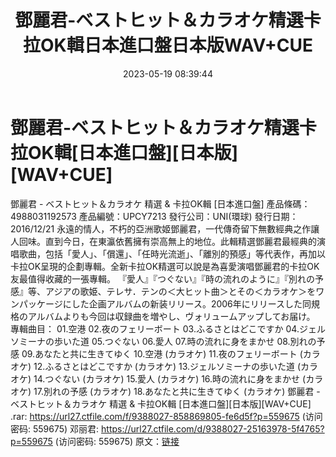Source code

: ﻿---
title: 鄧麗君-ベストヒット＆カラオケ精選卡拉OK輯日本進口盤日本版WAV+CUE
date: 2023-05-19 08:39:44
categories: WAV车载音乐、镜像
tags: 华语中文
---
# 鄧麗君-ベストヒット＆カラオケ精選卡拉OK輯[日本進口盤][日本版][WAV+CUE]

鄧麗君 - ベストヒット＆カラオケ 精選 & 卡拉OK輯
[日本進口盤]
產品條碼：4988031192573
產品編號：UPCY7213
發行公司：UNI(環球)
發行日期：2016/12/21
永遠的情人，不朽的亞洲歌姬鄧麗君，一代傳奇留下無數經典之作讓人回味。直到今日，在東瀛依舊擁有崇高無上的地位。此輯精選鄧麗君最經典的演唱歌曲，包括「愛人」、「償還」、「任時光流逝」、「離別的預感」等代表作，再加以卡拉OK呈現的企劃專輯。全新卡拉OK精選可以說是為喜愛演唱鄧麗君的卡拉OK友最值得收藏的一張專輯。
『愛人』『つぐない』『時の流れのように』『別れの予感』等、アジアの歌姫、テレサ．テンの＜大ヒット曲＞とその＜カラオケ＞をワンパッケージにした企画アルバムの新装リリース。2006年にリリースした同規格のアルバムよりも今回は収録曲を増やし、ヴォリュームアップしてお届け。
專輯曲目：
01.空港
02.夜のフェリーボート
03.ふるさとはどこですか
04.ジェルソミーナの歩いた道
05.つぐない
06.愛人
07.時の流れに身をまかせ
08.別れの予感
09.あなたと共に生きてゆく
10.空港 (カラオケ)
11.夜のフェリーボート (カラオケ)
12.ふるさとはどこですか (カラオケ)
13.ジェルソミーナの歩いた道 (カラオケ)
14.つぐない (カラオケ)
15.愛人 (カラオケ)
16.時の流れに身をまかせ (カラオケ)
17.別れの予感 (カラオケ)
18.あなたと共に生きてゆく (カラオケ)
鄧麗君 - ベストヒット＆カラオケ 精選 & 卡拉OK輯 [日本進口盤][日本版][WAV+CUE] .rar:
https://url27.ctfile.com/f/9388027-858869805-fe6d5f?p=559675
(访问密码: 559675)
邓丽君: https://url27.ctfile.com/d/9388027-25163978-5f4765?p=559675
(访问密码: 559675)
原文：[链接](https://blog.sina.com.cn/s/blog_1647c7e76010311xm.html)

▬▬▬

DESCRIPTION OF THE TASK: Across the listing, how many lines hold "あなたと共に生きてゆく"? The answer must be the number only.

TASK RESPONSE: 2